La brecha económica entre el Norte y el Sur se ha vuelto tan amplia, que genera un flujo estable de emigrantes. Es uno de los signos distintivos de nuestra época.
Los Estados Unidos constituyen lo que el sociólogo y antropólogo brasileño Darcy Ribeiro calificara una vez como un pueblo nuevo, forjado por sucesivas oleadas migratorias que han dejado su huella en el complejísimo tejido social que los caracteriza. Las actitudes hacia los emigrantes han solido estar aquí atravesadas, históricamente, por sentimientos entre dos polos: la aceptación o el rechazo.

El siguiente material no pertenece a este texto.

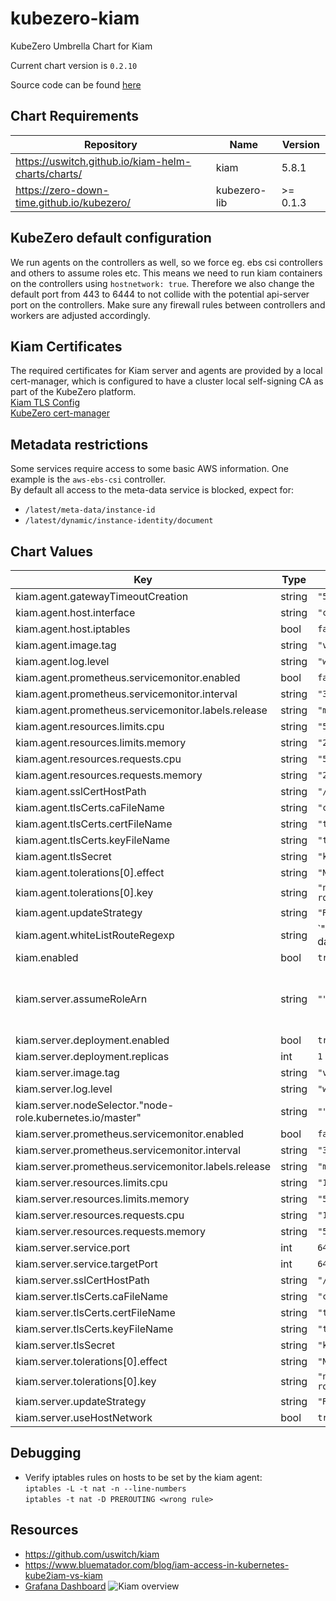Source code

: kubezero-kiam
=============
KubeZero Umbrella Chart for Kiam

Current chart version is `0.2.10`

Source code can be found [here](https://kubezero.com)

## Chart Requirements

| Repository | Name | Version |
|------------|------|---------|
| https://uswitch.github.io/kiam-helm-charts/charts/ | kiam | 5.8.1 |
| https://zero-down-time.github.io/kubezero/ | kubezero-lib | >= 0.1.3 |

## KubeZero default configuration
We run agents on the controllers as well, so we force eg. ebs csi controllers and others to assume roles etc.
This means we need to run kiam containers on the controllers using `hostnetwork: true`.
Therefore we also change the default port from 443 to 6444 to not collide with the potential api-server port on the controllers.
Make sure any firewall rules between controllers and workers are adjusted accordingly.

## Kiam Certificates
The required certificates for Kiam server and agents are provided by a local cert-manager, which is configured to have a cluster local self-signing CA as part of the KubeZero platform.  
[Kiam TLS Config](https://github.com/uswitch/kiam/blob/master/docs/TLS.md#cert-manager)  
[KubeZero cert-manager](../kubezero-cert-manager/README.md)

## Metadata restrictions
Some services require access to some basic AWS information. One example is the `aws-ebs-csi` controller.  
By default all access to the meta-data service is blocked, expect for:  

- `/latest/meta-data/instance-id`
- `/latest/dynamic/instance-identity/document`

## Chart Values

| Key | Type | Default | Description |
|-----|------|---------|-------------|
| kiam.agent.gatewayTimeoutCreation | string | `"5s"` |  |
| kiam.agent.host.interface | string | `"cali+"` |  |
| kiam.agent.host.iptables | bool | `false` |  |
| kiam.agent.image.tag | string | `"v3.6"` |  |
| kiam.agent.log.level | string | `"warn"` |  |
| kiam.agent.prometheus.servicemonitor.enabled | bool | `false` |  |
| kiam.agent.prometheus.servicemonitor.interval | string | `"30s"` |  |
| kiam.agent.prometheus.servicemonitor.labels.release | string | `"metrics"` |  |
| kiam.agent.resources.limits.cpu | string | `"50m"` |  |
| kiam.agent.resources.limits.memory | string | `"20Mi"` |  |
| kiam.agent.resources.requests.cpu | string | `"50m"` |  |
| kiam.agent.resources.requests.memory | string | `"20Mi"` |  |
| kiam.agent.sslCertHostPath | string | `"/etc/ssl/certs"` |  |
| kiam.agent.tlsCerts.caFileName | string | `"ca.crt"` |  |
| kiam.agent.tlsCerts.certFileName | string | `"tls.crt"` |  |
| kiam.agent.tlsCerts.keyFileName | string | `"tls.key"` |  |
| kiam.agent.tlsSecret | string | `"kiam-agent-tls"` |  |
| kiam.agent.tolerations[0].effect | string | `"NoSchedule"` |  |
| kiam.agent.tolerations[0].key | string | `"node-role.kubernetes.io/master"` |  |
| kiam.agent.updateStrategy | string | `"RollingUpdate"` |  |
| kiam.agent.whiteListRouteRegexp | string | `"^/latest/(meta-data/instance-id|dynamic)"` |  |
| kiam.enabled | bool | `true` |  |
| kiam.server.assumeRoleArn | string | `""` |  kiam server IAM role to assume, required as we run the agents next to the servers normally, eg. arn:aws:iam::123456789012:role/kiam-server-role |
| kiam.server.deployment.enabled | bool | `true` |  |
| kiam.server.deployment.replicas | int | `1` |  |
| kiam.server.image.tag | string | `"v3.6"` |  |
| kiam.server.log.level | string | `"warn"` |  |
| kiam.server.nodeSelector."node-role.kubernetes.io/master" | string | `""` |  |
| kiam.server.prometheus.servicemonitor.enabled | bool | `false` |  |
| kiam.server.prometheus.servicemonitor.interval | string | `"30s"` |  |
| kiam.server.prometheus.servicemonitor.labels.release | string | `"metrics"` |  |
| kiam.server.resources.limits.cpu | string | `"100m"` |  |
| kiam.server.resources.limits.memory | string | `"50Mi"` |  |
| kiam.server.resources.requests.cpu | string | `"100m"` |  |
| kiam.server.resources.requests.memory | string | `"50Mi"` |  |
| kiam.server.service.port | int | `6444` |  |
| kiam.server.service.targetPort | int | `6444` |  |
| kiam.server.sslCertHostPath | string | `"/etc/ssl/certs"` |  |
| kiam.server.tlsCerts.caFileName | string | `"ca.crt"` |  |
| kiam.server.tlsCerts.certFileName | string | `"tls.crt"` |  |
| kiam.server.tlsCerts.keyFileName | string | `"tls.key"` |  |
| kiam.server.tlsSecret | string | `"kiam-server-tls"` |  |
| kiam.server.tolerations[0].effect | string | `"NoSchedule"` |  |
| kiam.server.tolerations[0].key | string | `"node-role.kubernetes.io/master"` |  |
| kiam.server.updateStrategy | string | `"RollingUpdate"` |  |
| kiam.server.useHostNetwork | bool | `true` |  |

## Debugging
- Verify iptables rules on hosts to be set by the kiam agent:  
  `iptables -L -t nat -n --line-numbers`  
  `iptables -t nat -D PREROUTING <wrong rule>`

## Resources
- https://github.com/uswitch/kiam
- https://www.bluematador.com/blog/iam-access-in-kubernetes-kube2iam-vs-kiam
- [Grafana Dashboard](https://raw.githubusercontent.com/uswitch/kiam/master/docs/dashboard-prom.json)
![Kiam overview](./kiam_architecure.png)
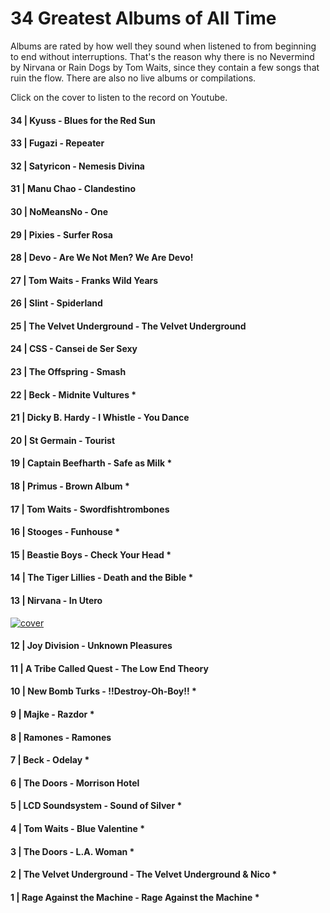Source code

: 34 Greatest Albums of All Time
===========================
Albums are rated by how well they sound when listened to from beginning to end without interruptions. That's the reason why there is no Nevermind by Nirvana or Rain Dogs by Tom Waits, since they contain a few songs that ruin the flow. There are also no live albums or compilations.

Click on the cover to listen to the record on Youtube.












#### 34 | Kyuss - Blues for the Red Sun
#### 33 | Fugazi - Repeater
#### 32 | Satyricon - Nemesis Divina
#### 31 | Manu Chao - Clandestino
#### 30 | NoMeansNo - One
#### 29 | Pixies - Surfer Rosa
#### 28 | Devo - Are We Not Men? We Are Devo!
#### 27 | Tom Waits - Franks Wild Years
#### 26 | Slint - Spiderland
#### 25 | The Velvet Underground - The Velvet Underground
#### 24 | CSS - Cansei de Ser Sexy
#### 23 | The Offspring - Smash
#### 22 | Beck - Midnite Vultures *
#### 21 | Dicky B. Hardy - I Whistle - You Dance
#### 20 | St Germain - Tourist
#### 19 | Captain Beefharth - Safe as Milk *
#### 18 | Primus - Brown Album *
#### 17 | Tom Waits - Swordfishtrombones
#### 16 | Stooges - Funhouse *
#### 15 | Beastie Boys - Check Your Head *
#### 14 | The Tiger Lillies - Death and the Bible *
#### 13 | Nirvana - In Utero
<a href="https://www.youtube.com/results?search_query=Nirvana++In+Uterofull+album"> <img src="http://assets.rollingstone.com/assets/images/list/c4b390f3b814e8ab8e6a4aa939f3632269ef8121.JPG" alt="cover"/></a>
#### 12 | Joy Division - Unknown Pleasures
#### 11 | A Tribe Called Quest - The Low End Theory
#### 10 | New Bomb Turks - !!Destroy-Oh-Boy!! *
#### 9 | Majke - Razdor *
#### 8 | Ramones - Ramones
#### 7 | Beck - Odelay *
#### 6 | The Doors - Morrison Hotel
#### 5 | LCD Soundsystem - Sound of Silver *
#### 4 | Tom Waits - Blue Valentine *
#### 3 | The Doors - L.A. Woman *
#### 2 | The Velvet Underground - The Velvet Underground & Nico *
#### 1 | Rage Against the Machine - Rage Against the Machine *
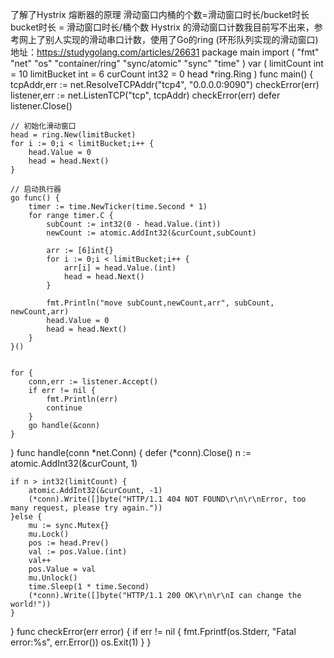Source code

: 了解了Hystrix 熔断器的原理
滑动窗口内桶的个数=滑动窗口时长/bucket时长
bucket时长 = 滑动窗口时长/桶个数
Hystrix 的滑动窗口计数我目前写不出来，参考网上了别人实现的滑动串口计数，使用了Go的ring (环形队列实现的滑动窗口)
地址：https://studygolang.com/articles/26631
package main
import (
    "fmt"
    "net"
    "os"
    "container/ring"
    "sync/atomic"
    "sync"
    "time"
)
var (
    limitCount int = 10
    limitBucket int = 6
    curCount int32 = 0
    head *ring.Ring
)
func main() {
    tcpAddr,err := net.ResolveTCPAddr("tcp4", "0.0.0.0:9090")
    checkError(err)
    listener,err := net.ListenTCP("tcp", tcpAddr)
    checkError(err)
    defer listener.Close()
    
    // 初始化滑动窗口
    head = ring.New(limitBucket)
    for i := 0;i < limitBucket;i++ {
        head.Value = 0
        head = head.Next()
    }
    
    // 启动执行器
    go func() {
        timer := time.NewTicker(time.Second * 1)
        for range timer.C {
            subCount := int32(0 - head.Value.(int))
            newCount := atomic.AddInt32(&curCount,subCount)
            
            arr := [6]int{}
            for i := 0;i < limitBucket;i++ {
                arr[i] = head.Value.(int)
                head = head.Next()
            }
            
            fmt.Println("move subCount,newCount,arr", subCount, newCount,arr)
            head.Value = 0
            head = head.Next()
        }
    }()
    
    
    for {
        conn,err := listener.Accept()
        if err != nil {
            fmt.Println(err)
            continue
        }
        go handle(&conn)
    }
}
func handle(conn *net.Conn) {
    defer (*conn).Close()
    n := atomic.AddInt32(&curCount, 1)
    
    if n > int32(limitCount) {
        atomic.AddInt32(&curCount, -1)
        (*conn).Write([]byte("HTTP/1.1 404 NOT FOUND\r\n\r\nError, too many request, please try again."))
    }else {
        mu := sync.Mutex{}
        mu.Lock()
        pos := head.Prev()
        val := pos.Value.(int)
        val++
        pos.Value = val
        mu.Unlock()
        time.Sleep(1 * time.Second)
        (*conn).Write([]byte("HTTP/1.1 200 OK\r\n\r\nI can change the world!"))
    }
}
func checkError(err error) {
    if err != nil {
        fmt.Fprintf(os.Stderr, "Fatal error:%s", err.Error())
        os.Exit(1)
    }
}
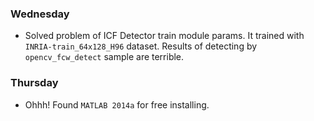 ### Wednesday
 - Solved problem of ICF Detector train module params. It trained with `INRIA-train_64x128_H96` dataset. Results of detecting by `opencv_fcw_detect` sample are terrible.

### Thursday
 - Ohhh! Found `MATLAB 2014a` for free installing.
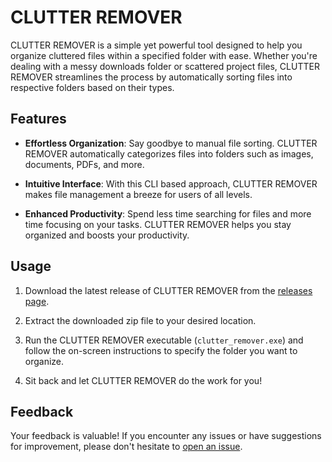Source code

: # CLUTTER REMOVER

CLUTTER REMOVER is a simple yet powerful tool designed to help you organize cluttered files within a specified folder with ease. Whether you're dealing with a messy downloads folder or scattered project files, CLUTTER REMOVER streamlines the process by automatically sorting files into respective folders based on their types.

## Features

- **Effortless Organization**: Say goodbye to manual file sorting. CLUTTER REMOVER automatically categorizes files into folders such as images, documents, PDFs, and more.
  
- **Intuitive Interface**: With this CLI based approach, CLUTTER REMOVER makes file management a breeze for users of all levels.
  
- **Enhanced Productivity**: Spend less time searching for files and more time focusing on your tasks. CLUTTER REMOVER helps you stay organized and boosts your productivity.

## Usage

1. Download the latest release of CLUTTER REMOVER from the [releases page](https://github.com/vedantterse/CLUTTER-REMOVER/dist/).
  
2. Extract the downloaded zip file to your desired location.
  
3. Run the CLUTTER REMOVER executable (`clutter_remover.exe`) and follow the on-screen instructions to specify the folder you want to organize.

4. Sit back and let CLUTTER REMOVER do the work for you!

## Feedback

Your feedback is valuable! If you encounter any issues or have suggestions for improvement, please don't hesitate to [open an issue](https://github.com/vedantterse/CLUTTER-REMOVER/issues/new). 
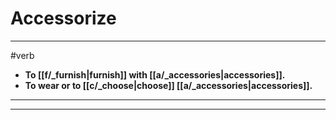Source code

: # Accessorize
---
#verb
- **To [[f/_furnish|furnish]] with [[a/_accessories|accessories]].**
- **To wear or to [[c/_choose|choose]] [[a/_accessories|accessories]].**
---
---
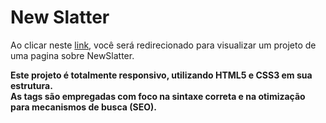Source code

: # New Slatter

Ao clicar neste <a href="https://thiago-tsg.github.io/calculadora/html" target="_blank">link</a>, você será redirecionado para visualizar um projeto de uma pagina sobre NewSlatter.<br>

<strong>
Este projeto é totalmente responsivo, utilizando HTML5 e CSS3 em sua estrutura.<br>
As tags são empregadas com foco na sintaxe correta e na otimização para mecanismos de busca (SEO).
</strong>
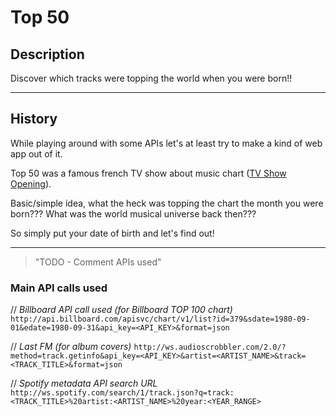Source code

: # Top 50 #

## Description ##

Discover which tracks were topping the world when you were born!!

---

## History ##

While playing around with some APIs let's at least try to make a kind of web app out of it.

Top 50 was a famous french TV show about music chart ([TV Show Opening](http://www.youtube.com/watch?v=aL-2xBZlTqw)).

Basic/simple idea, what the heck was topping the chart the month you were born??? What was the world musical universe back then???

So simply put your date of birth and let's find out!

---

> "TODO - Comment APIs used"

### Main API calls used ###

// *Billboard API call used (for Billboard TOP 100 chart)*
`http://api.billboard.com/apisvc/chart/v1/list?id=379&sdate=1980-09-01&edate=1980-09-31&api_key=<API_KEY>&format=json`

// *Last FM (for album covers)*
`http://ws.audioscrobbler.com/2.0/?method=track.getinfo&api_key=<API_KEY>&artist=<ARTIST_NAME>&track=<TRACK_TITLE>&format=json`

// *Spotify metadata API search URL*
`http://ws.spotify.com/search/1/track.json?q=track:<TRACK_TITLE>%20artist:<ARTIST_NAME>%20year:<YEAR_RANGE>`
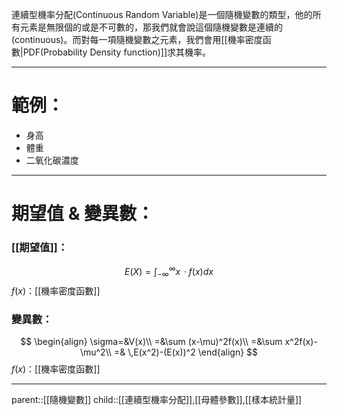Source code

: 連續型機率分配(Continuous Random Variable)是一個隨機變數的類型，他的所有元素是無限個的或是不可數的，那我們就會說這個隨機變數是連續的(continuous)。而對每一項隨機變數之元素，我們會用[[機率密度函數|PDF(Probability Density function)]]求其機率。
- - -
# 範例：
- 身高
- 體重
- 二氧化碳濃度
- - - 
# 期望值 & 變異數：
### [[期望值]]：
$$
E(X)=\int^\infty_{-\infty}x\,· f(x)dx
$$
$f(x)$：[[機率密度函數]]
### 變異數：
$$
\begin{align}
\sigma=&V(x)\\
=&\sum (x-\mu)^2f(x)\\
=&\sum x^2f(x)-\mu^2\\
=& \,E(x^2)-(E(x))^2
\end{align}
$$
$f(x)$：[[機率密度函數]]
- - -
parent::[[隨機變數]]
child::[[連續型機率分配]],[[母體參數]],[[樣本統計量]]
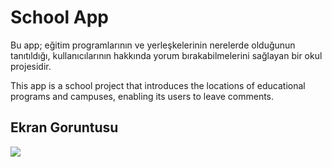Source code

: <h1> School App</h1>

Bu app; eğitim programlarının ve yerleşkelerinin nerelerde olduğunun tanıtıldığı, kullanıcılarının hakkında yorum bırakabilmelerini sağlayan bir okul projesidir.

This app is a school project that introduces the locations of educational programs and campuses, enabling its users to leave comments.

<h2> Ekran Goruntusu</h2>

![](Ekran.gif)
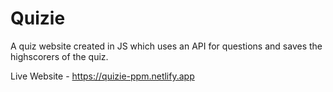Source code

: # Quizie

A quiz website created in JS which uses an API for questions and saves the highscorers of the quiz.

Live Website - https://quizie-ppm.netlify.app
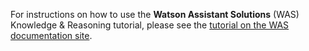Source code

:
For instructions on how to use the **Watson Assistant Solutions** (WAS) Knowledge & Reasoning tutorial, please see the [tutorial on the WAS documentation site](https://watson-personal-assistant.github.io/developer/knowledge/about-tutorial/).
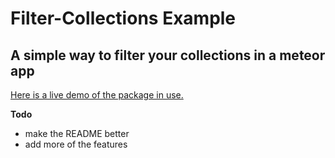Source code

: Filter-Collections Example
==============

A simple way to filter your collections in a meteor app
--------------

[Here is a live demo of the package in use.](http://filtercollections.meteor.com/)

**Todo**

- make the README better
- add more of the features
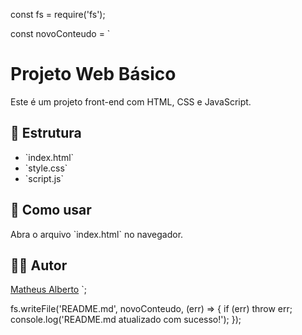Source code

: const fs = require('fs');

const novoConteudo = `
# Projeto Web Básico

Este é um projeto front-end com HTML, CSS e JavaScript.

## 📁 Estrutura

- \`index.html\`
- \`style.css\`
- \`script.js\`

## 🔧 Como usar

Abra o arquivo \`index.html\` no navegador.

## 🧑‍💻 Autor

[Matheus Alberto](https://github.com/mathalber)
`;

fs.writeFile('README.md', novoConteudo, (err) => {
  if (err) throw err;
  console.log('README.md atualizado com sucesso!');
});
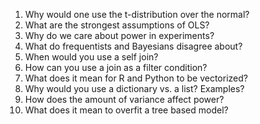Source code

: 1. Why would one use the t-distribution over the normal?
2. What are the strongest assumptions of OLS?
3. Why do we care about power in experiments?
4. What do frequentists and Bayesians disagree about?
5. When would you use a self join?
6. How can you use a join as a filter condition?
7. What does it mean for R and Python to be vectorized?
8. Why would you use a dictionary vs. a list? Examples?
9. How does the amount of variance affect power?
10. What does it mean to overfit a tree based model?

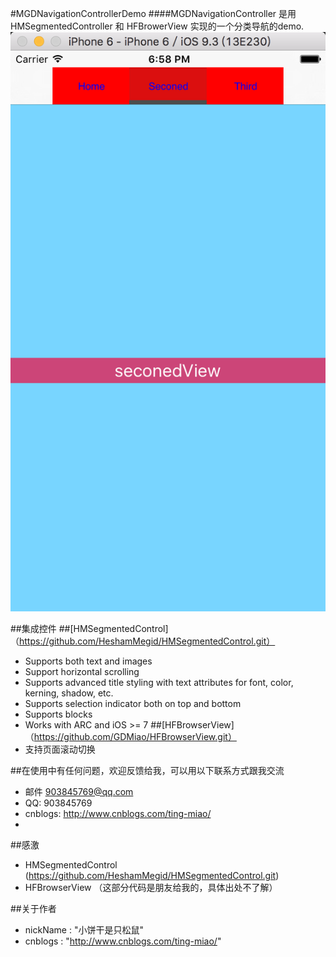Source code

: 
#MGDNavigationControllerDemo
####MGDNavigationController 是用 HMSegmentedController 和 HFBrowerView 实现的一个分类导航的demo.
![Mou icon](https://github.com/GDMiao/MGDNavigationControllerDemo/blob/master/Image/QQ20160805-0%402x.png)

##集成控件
##[HMSegmentedControl]（https://github.com/HeshamMegid/HMSegmentedControl.git）
- Supports both text and images
- Support horizontal scrolling
- Supports advanced title styling with text attributes for font, color, kerning, shadow, etc.
- Supports selection indicator both on top and bottom
- Supports blocks
- Works with ARC and iOS >= 7
##[HFBrowserView] （https://github.com/GDMiao/HFBrowserView.git）
- 支持页面滚动切换

##在使用中有任何问题，欢迎反馈给我，可以用以下联系方式跟我交流
- 邮件 903845769@qq.com
- QQ: 903845769
- cnblogs: http://www.cnblogs.com/ting-miao/
- 
##感激 
- HMSegmentedControl  (https://github.com/HeshamMegid/HMSegmentedControl.git)
- HFBrowserView      （这部分代码是朋友给我的，具体出处不了解）

##关于作者

  -  nickName   : "小饼干是只松鼠" 
  -  cnblogs    : "http://www.cnblogs.com/ting-miao/" 


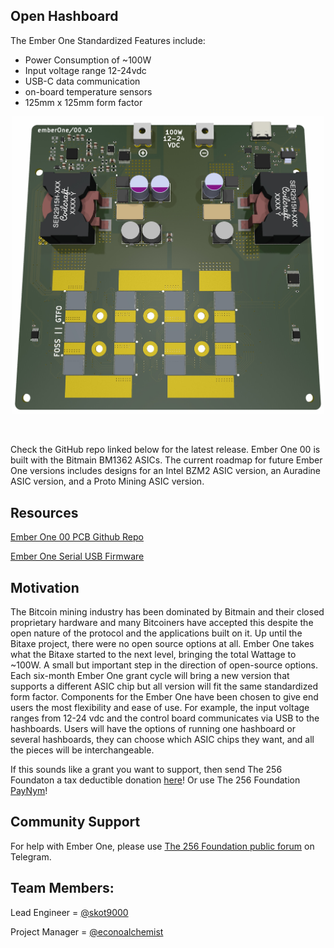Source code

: ## Open Hashboard
The Ember One Standardized Features include:

* Power Consumption of ~100W
* Input voltage range 12-24vdc
* USB-C data communication
* on-board temperature sensors
* 125mm x 125mm form factor

<p align="center">
<img width="500" src="assets/EmberOne00v3.jpg">
</p>

<br>

Check the GitHub repo linked below for the latest release. Ember One 00 is built with the Bitmain BM1362 ASICs. The current roadmap for future Ember One versions includes designs for an Intel BZM2 ASIC version, an Auradine ASIC version, and a Proto Mining ASIC version.

## Resources
[Ember One 00 PCB Github Repo](https://github.com/256-Foundation/emberone00-pcb/tree/master)

[Ember One Serial USB Firmware](https://github.com/256-Foundation/emberone-usbserial-fw)


## Motivation
The Bitcoin mining industry has been dominated by Bitmain and their closed proprietary hardware and many Bitcoiners have accepted this despite the open nature of the protocol and the applications built on it. Up until the Bitaxe project, there were no open source options at all. Ember One takes what the Bitaxe started to the next level, bringing the total Wattage to ~100W. A small but important step in the direction of open-source options. Each six-month Ember One grant cycle will bring a new version that supports a different ASIC chip but all version will fit the same standardized form factor. Components for the Ember One have been chosen to give end users the most flexibility and ease of use. For example, the input voltage ranges from 12-24 vdc and the control board communicates via USB to the hashboards. Users will have the options of running one hashboard or several hashboards, they can choose which ASIC chips they want, and all the pieces will be interchangeable.

If this sounds like a grant you want to support, then send The 256 Foundaton a tax deductible donation [here](https://pay.zaprite.com/pl_ZRWeSGjRWG)! Or use The 256 Foundation [PayNym](https://paynym.rs/+appetizingadministration90)!

## Community Support
For help with Ember One, please use [The 256 Foundation public forum](https://t.me/the256foundation) on Telegram.

## Team Members:
Lead Engineer = [@skot9000](https://x.com/skot9000)

Project Manager = [@econoalchemist](https://x.com/econoalchemist)
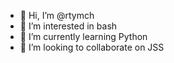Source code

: - 👋 Hi, I’m @rtymch
- 👀 I’m interested in bash
- 🌱 I’m currently learning Python
- 💞️ I’m looking to collaborate on JSS

<!---
rulezztim/rulezztim is a ✨ special ✨ repository because its `README.md` (this file) appears on your GitHub profile.
You can click the Preview link to take a look at your changes.
--->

En el siglo XIX este último recayó sobre los emigrantes de Europa del Sur y del Este, como estableciendo un continuum muy difícil de borrar que después se reciclaría sobre personas de otras procedencias.
Y las épocas de crisis económica son las peores: los emigrantes adquieren, en ese contexto, un alto grado de visibilidad social a partir de la idea de que constituyen una amenaza para la estabilidad de los ciudadanos, a quienes les estarían arrebatando sus puestos de trabajo.
Esta formulación, sin embargo, no se corresponde con la evidencia. Como se sabe, normalmente los emigrantes suelen desempeñar las labores peor remuneradas –desde recoger naranjas y lechugas hasta trabajar en factorías, Mc Donald´s o limpiar casas, actividades que muchos estadounidenses, con ese poderoso ideal de clase media que los caracteriza, no están muy dispuestos a realizar.
Aquí radica, sin dudas, una de las mayores paradojas. Una economía postindustrial y de servicios altamente sofisticada, necesitada también de importar fuerza de trabajo no calificada, a pesar de las construcciones ideológicas que colocan a los emigrantes no solo como una amenaza laboral, sino también como invasores de la identidad cultural.
En el caso de los latinos/hispanos, manejan su “tonalidad carmelita” y el desafío que representan, supuestamente, para “el credo americano”, entendido como conjunto de valores históricos y de cohesión social.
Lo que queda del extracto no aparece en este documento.